WHAT IS REQUIRED.
Where does the word "integer" appear in the data? Copy every line that holds it.

Collected data:
************
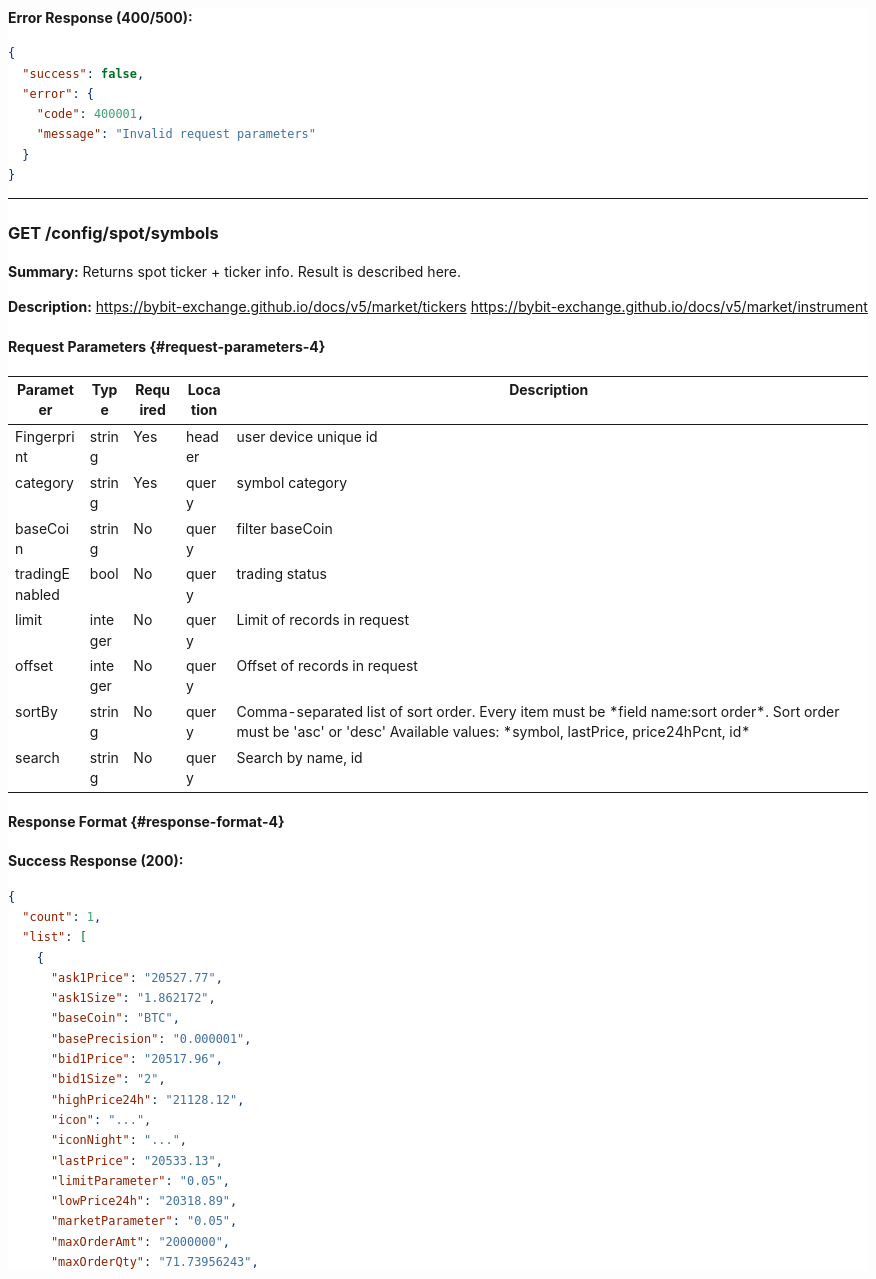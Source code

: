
 ```json
```

**Error Response (400/500):**
```json
{
  "success": false,
  "error": {
    "code": 400001,
    "message": "Invalid request parameters"
  }
}
```


---

### GET /config/spot/symbols

**Summary:** Returns spot ticker + ticker info. Result is described here.

**Description:** https://bybit-exchange.github.io/docs/v5/market/tickers
https://bybit-exchange.github.io/docs/v5/market/instrument


#### Request Parameters {#request-parameters-4}

| Parameter | Type | Required | Location | Description |
|-----------|------|----------|----------|-------------|
| Fingerprint | string | Yes | header | user device unique id |
| category | string | Yes | query | symbol category |
| baseCoin | string | No | query | filter baseCoin |
| tradingEnabled | bool | No | query | trading status |
| limit | integer | No | query | Limit of records in request  |
| offset | integer | No | query | Offset of records in request  |
| sortBy | string | No | query | Comma-separated list of sort order. Every item must be \*field name:sort order\*. Sort order must be 'asc' or 'desc'   Available values: \*symbol, lastPrice, price24hPcnt, id\*  |
| search | string | No | query | Search by name, id  |



#### Response Format {#response-format-4}

**Success Response (200):**
```json
{
  "count": 1,
  "list": [
    {
      "ask1Price": "20527.77",
      "ask1Size": "1.862172",
      "baseCoin": "BTC",
      "basePrecision": "0.000001",
      "bid1Price": "20517.96",
      "bid1Size": "2",
      "highPrice24h": "21128.12",
      "icon": "...",
      "iconNight": "...",
      "lastPrice": "20533.13",
      "limitParameter": "0.05",
      "lowPrice24h": "20318.89",
      "marketParameter": "0.05",
      "maxOrderAmt": "2000000",
      "maxOrderQty": "71.73956243",
```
************
RESPONSE BOX.
| limit | integer | No | query | Limit of records in request  |
| offset | integer | No | query | Offset of records in request  |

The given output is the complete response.